• [ABOUT THIS EXERCISE] Write out each line of the entries below that holds the word "rangle".

• [Collected data]
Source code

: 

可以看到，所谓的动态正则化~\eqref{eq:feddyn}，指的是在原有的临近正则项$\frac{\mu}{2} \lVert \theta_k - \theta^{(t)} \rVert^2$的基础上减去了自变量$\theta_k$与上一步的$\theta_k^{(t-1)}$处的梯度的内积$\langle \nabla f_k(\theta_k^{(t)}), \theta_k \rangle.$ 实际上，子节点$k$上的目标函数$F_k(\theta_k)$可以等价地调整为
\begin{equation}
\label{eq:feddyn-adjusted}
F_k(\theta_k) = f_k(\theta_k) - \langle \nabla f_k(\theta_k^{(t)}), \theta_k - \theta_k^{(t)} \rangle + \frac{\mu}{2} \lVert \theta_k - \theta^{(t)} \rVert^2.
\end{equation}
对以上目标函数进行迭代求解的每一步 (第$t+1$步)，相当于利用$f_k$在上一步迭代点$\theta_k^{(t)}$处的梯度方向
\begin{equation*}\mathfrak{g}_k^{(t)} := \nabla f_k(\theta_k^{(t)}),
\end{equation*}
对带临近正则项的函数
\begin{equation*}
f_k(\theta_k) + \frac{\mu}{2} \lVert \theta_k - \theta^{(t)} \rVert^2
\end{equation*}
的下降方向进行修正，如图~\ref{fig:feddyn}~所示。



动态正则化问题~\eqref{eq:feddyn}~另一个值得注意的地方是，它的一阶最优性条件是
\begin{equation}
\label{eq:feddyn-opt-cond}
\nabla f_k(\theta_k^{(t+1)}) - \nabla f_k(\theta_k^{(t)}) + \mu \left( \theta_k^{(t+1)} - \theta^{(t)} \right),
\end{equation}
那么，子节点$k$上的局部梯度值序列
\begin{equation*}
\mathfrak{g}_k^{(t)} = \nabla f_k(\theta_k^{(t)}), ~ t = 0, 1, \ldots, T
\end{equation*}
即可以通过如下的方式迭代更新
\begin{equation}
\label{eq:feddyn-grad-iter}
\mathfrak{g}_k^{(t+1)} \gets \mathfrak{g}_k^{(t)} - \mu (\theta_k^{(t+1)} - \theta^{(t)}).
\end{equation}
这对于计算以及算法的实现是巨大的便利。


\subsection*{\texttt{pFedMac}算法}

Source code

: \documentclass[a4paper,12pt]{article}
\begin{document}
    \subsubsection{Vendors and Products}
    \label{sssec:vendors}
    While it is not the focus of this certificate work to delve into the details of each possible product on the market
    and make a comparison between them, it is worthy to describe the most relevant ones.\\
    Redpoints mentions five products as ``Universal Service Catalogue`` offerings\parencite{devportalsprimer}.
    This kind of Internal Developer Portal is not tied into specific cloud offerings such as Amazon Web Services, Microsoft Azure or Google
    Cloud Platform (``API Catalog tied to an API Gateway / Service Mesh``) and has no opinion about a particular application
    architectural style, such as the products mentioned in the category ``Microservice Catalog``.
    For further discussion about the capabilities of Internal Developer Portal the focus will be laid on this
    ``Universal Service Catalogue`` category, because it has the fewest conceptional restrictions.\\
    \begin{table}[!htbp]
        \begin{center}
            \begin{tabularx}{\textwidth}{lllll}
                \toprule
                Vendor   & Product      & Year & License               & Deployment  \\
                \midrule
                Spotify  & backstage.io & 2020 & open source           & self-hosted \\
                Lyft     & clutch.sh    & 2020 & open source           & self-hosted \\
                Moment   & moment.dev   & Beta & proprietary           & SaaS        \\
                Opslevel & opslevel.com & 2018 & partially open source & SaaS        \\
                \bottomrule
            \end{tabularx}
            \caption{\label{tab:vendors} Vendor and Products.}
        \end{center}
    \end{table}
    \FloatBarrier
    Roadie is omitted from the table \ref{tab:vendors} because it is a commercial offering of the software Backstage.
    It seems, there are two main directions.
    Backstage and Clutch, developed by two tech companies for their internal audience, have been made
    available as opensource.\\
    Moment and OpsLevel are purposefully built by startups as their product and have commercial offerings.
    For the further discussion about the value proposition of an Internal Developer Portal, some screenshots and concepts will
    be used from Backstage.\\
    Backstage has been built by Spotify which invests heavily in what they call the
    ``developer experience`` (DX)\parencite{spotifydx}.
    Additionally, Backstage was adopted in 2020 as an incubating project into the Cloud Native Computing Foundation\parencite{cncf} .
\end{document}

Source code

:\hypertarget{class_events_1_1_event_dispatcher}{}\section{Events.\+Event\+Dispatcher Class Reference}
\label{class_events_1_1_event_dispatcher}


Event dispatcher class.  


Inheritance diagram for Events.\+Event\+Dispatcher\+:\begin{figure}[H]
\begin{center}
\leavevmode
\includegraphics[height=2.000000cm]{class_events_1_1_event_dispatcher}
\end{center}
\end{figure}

• [EXERCISE OUTPUT]
可以看到，所谓的动态正则化~\eqref{eq:feddyn}，指的是在原有的临近正则项$\frac{\mu}{2} \lVert \theta_k - \theta^{(t)} \rVert^2$的基础上减去了自变量$\theta_k$与上一步的$\theta_k^{(t-1)}$处的梯度的内积$\langle \nabla f_k(\theta_k^{(t)}), \theta_k \rangle.$ 实际上，子节点$k$上的目标函数$F_k(\theta_k)$可以等价地调整为
F_k(\theta_k) = f_k(\theta_k) - \langle \nabla f_k(\theta_k^{(t)}), \theta_k - \theta_k^{(t)} \rangle + \frac{\mu}{2} \lVert \theta_k - \theta^{(t)} \rVert^2.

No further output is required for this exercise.